Sort through the data and copy the lines holding the word "months".

Exercise data ▸
•••••

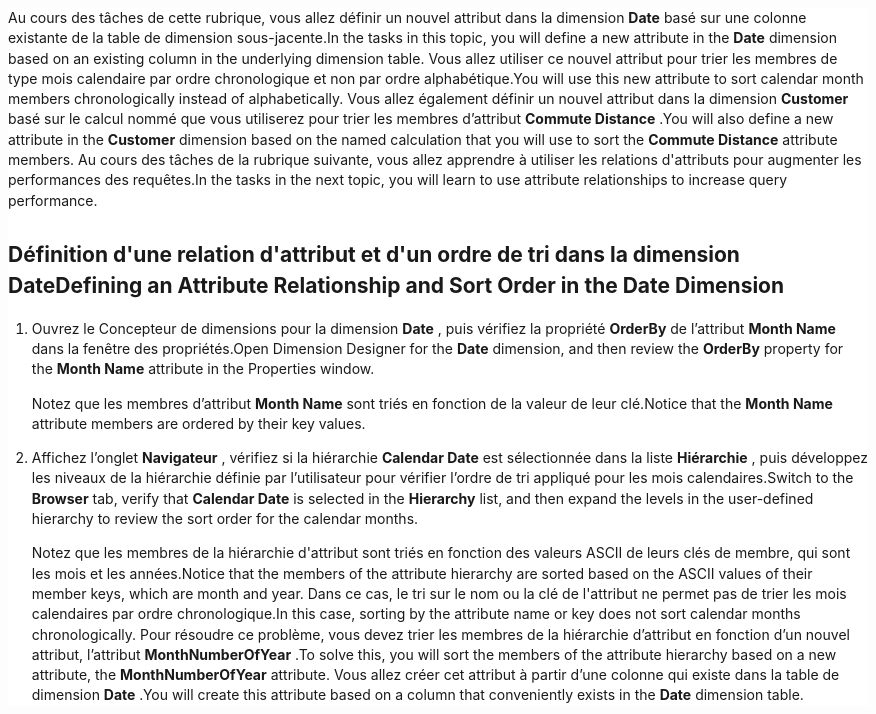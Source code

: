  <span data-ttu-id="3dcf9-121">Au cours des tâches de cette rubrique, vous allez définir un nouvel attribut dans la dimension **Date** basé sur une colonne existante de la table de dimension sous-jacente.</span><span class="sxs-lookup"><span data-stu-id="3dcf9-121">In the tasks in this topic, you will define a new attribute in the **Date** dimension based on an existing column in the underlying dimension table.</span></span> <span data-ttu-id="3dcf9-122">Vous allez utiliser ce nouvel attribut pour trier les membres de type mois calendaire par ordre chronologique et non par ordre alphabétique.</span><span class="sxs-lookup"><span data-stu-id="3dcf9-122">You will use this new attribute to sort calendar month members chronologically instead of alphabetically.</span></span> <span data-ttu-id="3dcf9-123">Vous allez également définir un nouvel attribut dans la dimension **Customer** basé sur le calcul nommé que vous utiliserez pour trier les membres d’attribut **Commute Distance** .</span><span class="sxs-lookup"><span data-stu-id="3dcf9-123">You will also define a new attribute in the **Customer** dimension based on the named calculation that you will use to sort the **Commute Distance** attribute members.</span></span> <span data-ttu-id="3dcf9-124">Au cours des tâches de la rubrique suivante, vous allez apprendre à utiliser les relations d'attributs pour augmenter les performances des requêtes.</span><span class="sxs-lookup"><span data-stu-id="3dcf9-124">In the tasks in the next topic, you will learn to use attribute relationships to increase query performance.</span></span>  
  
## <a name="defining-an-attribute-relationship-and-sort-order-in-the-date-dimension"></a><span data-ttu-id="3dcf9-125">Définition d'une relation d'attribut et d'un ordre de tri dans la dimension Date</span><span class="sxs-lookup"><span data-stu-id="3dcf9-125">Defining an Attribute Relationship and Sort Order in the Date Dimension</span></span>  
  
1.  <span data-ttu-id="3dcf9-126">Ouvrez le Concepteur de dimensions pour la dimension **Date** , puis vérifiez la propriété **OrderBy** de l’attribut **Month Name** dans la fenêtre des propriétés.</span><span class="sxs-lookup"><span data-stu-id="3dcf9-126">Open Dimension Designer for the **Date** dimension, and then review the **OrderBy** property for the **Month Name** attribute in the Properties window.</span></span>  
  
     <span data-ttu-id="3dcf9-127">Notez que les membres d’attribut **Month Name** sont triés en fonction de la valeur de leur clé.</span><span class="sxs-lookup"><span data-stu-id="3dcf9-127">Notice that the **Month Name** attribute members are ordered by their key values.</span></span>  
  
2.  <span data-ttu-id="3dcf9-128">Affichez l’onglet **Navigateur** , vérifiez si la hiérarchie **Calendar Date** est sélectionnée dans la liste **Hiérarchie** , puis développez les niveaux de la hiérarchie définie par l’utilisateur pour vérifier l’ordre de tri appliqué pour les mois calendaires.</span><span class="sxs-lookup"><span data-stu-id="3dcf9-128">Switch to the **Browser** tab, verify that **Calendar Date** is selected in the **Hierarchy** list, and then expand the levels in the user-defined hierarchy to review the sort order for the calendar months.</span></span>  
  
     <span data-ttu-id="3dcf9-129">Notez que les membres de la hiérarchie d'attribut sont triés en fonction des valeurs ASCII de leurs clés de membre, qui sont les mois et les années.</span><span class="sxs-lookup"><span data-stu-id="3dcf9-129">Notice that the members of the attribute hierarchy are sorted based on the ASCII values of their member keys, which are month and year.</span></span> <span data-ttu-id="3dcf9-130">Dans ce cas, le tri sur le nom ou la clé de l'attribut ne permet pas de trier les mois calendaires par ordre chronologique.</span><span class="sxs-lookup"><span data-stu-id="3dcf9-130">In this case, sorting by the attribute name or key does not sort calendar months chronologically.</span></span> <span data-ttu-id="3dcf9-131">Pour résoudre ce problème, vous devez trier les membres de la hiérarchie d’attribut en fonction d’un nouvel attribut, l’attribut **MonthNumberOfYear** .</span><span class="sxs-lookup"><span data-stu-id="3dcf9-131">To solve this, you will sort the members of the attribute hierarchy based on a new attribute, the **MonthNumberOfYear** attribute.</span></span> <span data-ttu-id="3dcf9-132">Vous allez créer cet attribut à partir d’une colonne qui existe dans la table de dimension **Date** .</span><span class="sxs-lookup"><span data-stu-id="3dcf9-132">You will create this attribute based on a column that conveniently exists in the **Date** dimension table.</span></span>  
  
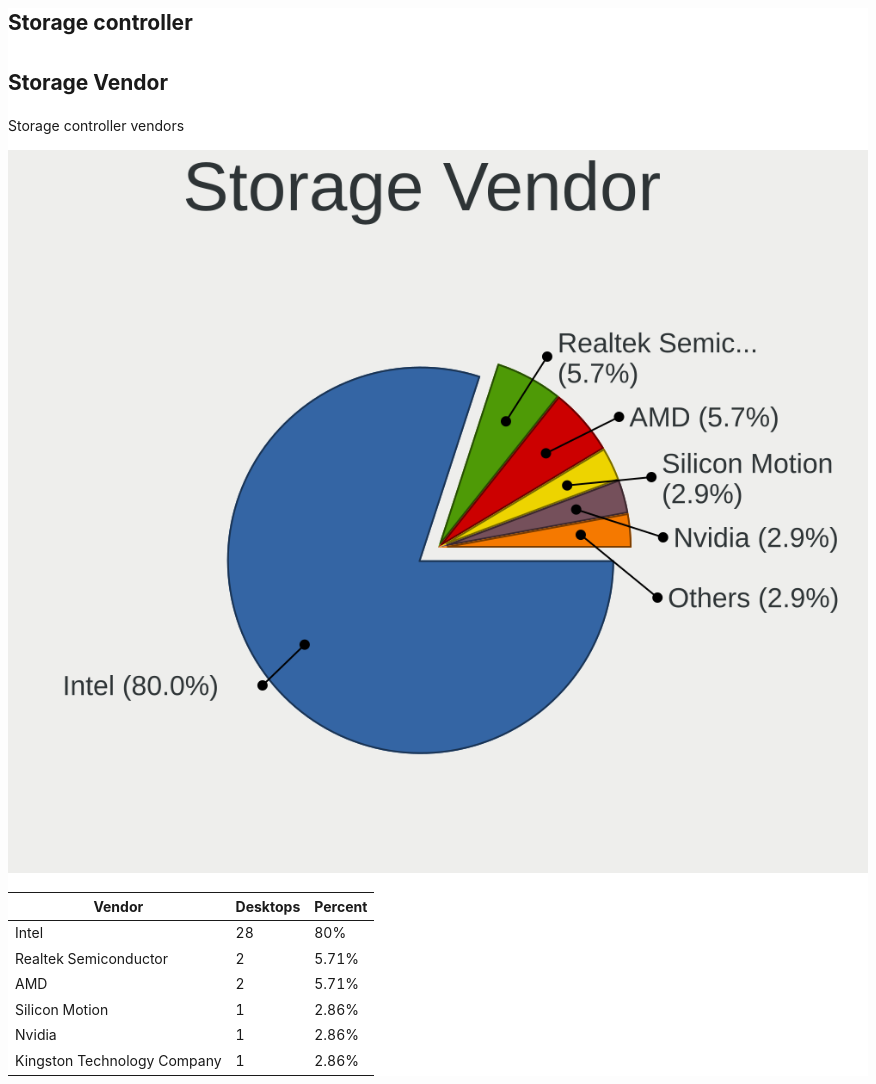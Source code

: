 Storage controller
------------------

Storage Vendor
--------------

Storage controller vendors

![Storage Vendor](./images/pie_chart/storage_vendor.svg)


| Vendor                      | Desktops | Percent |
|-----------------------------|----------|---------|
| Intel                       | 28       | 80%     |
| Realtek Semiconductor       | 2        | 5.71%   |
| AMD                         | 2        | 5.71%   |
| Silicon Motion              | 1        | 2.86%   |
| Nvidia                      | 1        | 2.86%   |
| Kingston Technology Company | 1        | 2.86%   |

•••••

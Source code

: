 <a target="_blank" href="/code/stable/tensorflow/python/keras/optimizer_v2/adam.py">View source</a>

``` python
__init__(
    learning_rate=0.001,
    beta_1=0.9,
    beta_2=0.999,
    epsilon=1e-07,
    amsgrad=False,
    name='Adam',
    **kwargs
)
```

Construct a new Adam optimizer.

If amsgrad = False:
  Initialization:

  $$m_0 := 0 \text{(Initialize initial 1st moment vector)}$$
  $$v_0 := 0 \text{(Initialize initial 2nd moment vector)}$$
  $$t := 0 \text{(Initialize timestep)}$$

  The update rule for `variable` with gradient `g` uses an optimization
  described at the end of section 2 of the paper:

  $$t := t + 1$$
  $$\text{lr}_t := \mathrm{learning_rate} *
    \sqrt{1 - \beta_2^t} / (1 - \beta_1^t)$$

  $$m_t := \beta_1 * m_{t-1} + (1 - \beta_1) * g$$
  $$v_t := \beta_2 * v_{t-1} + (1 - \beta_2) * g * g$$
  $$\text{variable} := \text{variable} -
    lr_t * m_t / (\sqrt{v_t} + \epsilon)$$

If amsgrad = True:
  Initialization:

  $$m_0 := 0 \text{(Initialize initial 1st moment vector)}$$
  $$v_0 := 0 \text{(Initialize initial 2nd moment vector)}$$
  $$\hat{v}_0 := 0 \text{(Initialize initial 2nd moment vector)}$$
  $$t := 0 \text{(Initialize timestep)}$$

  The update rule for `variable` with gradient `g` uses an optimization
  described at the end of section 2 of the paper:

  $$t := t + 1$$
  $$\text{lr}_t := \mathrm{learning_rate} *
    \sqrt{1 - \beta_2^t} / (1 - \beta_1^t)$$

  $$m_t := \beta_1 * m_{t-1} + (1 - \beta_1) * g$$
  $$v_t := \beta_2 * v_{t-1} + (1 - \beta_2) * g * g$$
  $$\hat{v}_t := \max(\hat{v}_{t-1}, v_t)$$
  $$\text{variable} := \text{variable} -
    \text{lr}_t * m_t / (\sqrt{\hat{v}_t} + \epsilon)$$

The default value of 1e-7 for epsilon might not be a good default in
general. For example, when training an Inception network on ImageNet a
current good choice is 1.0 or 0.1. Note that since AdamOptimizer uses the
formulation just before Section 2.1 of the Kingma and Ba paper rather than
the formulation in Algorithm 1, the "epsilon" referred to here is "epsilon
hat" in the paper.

•••••

Expected answer ▸
2.  <span data-ttu-id="3dcf9-128">Affichez l’onglet **Navigateur** , vérifiez si la hiérarchie **Calendar Date** est sélectionnée dans la liste **Hiérarchie** , puis développez les niveaux de la hiérarchie définie par l’utilisateur pour vérifier l’ordre de tri appliqué pour les mois calendaires.</span><span class="sxs-lookup"><span data-stu-id="3dcf9-128">Switch to the **Browser** tab, verify that **Calendar Date** is selected in the **Hierarchy** list, and then expand the levels in the user-defined hierarchy to review the sort order for the calendar months.</span></span>  
     <span data-ttu-id="3dcf9-129">Notez que les membres de la hiérarchie d'attribut sont triés en fonction des valeurs ASCII de leurs clés de membre, qui sont les mois et les années.</span><span class="sxs-lookup"><span data-stu-id="3dcf9-129">Notice that the members of the attribute hierarchy are sorted based on the ASCII values of their member keys, which are month and year.</span></span> <span data-ttu-id="3dcf9-130">Dans ce cas, le tri sur le nom ou la clé de l'attribut ne permet pas de trier les mois calendaires par ordre chronologique.</span><span class="sxs-lookup"><span data-stu-id="3dcf9-130">In this case, sorting by the attribute name or key does not sort calendar months chronologically.</span></span> <span data-ttu-id="3dcf9-131">Pour résoudre ce problème, vous devez trier les membres de la hiérarchie d’attribut en fonction d’un nouvel attribut, l’attribut **MonthNumberOfYear** .</span><span class="sxs-lookup"><span data-stu-id="3dcf9-131">To solve this, you will sort the members of the attribute hierarchy based on a new attribute, the **MonthNumberOfYear** attribute.</span></span> <span data-ttu-id="3dcf9-132">Vous allez créer cet attribut à partir d’une colonne qui existe dans la table de dimension **Date** .</span><span class="sxs-lookup"><span data-stu-id="3dcf9-132">You will create this attribute based on a column that conveniently exists in the **Date** dimension table.</span></span>  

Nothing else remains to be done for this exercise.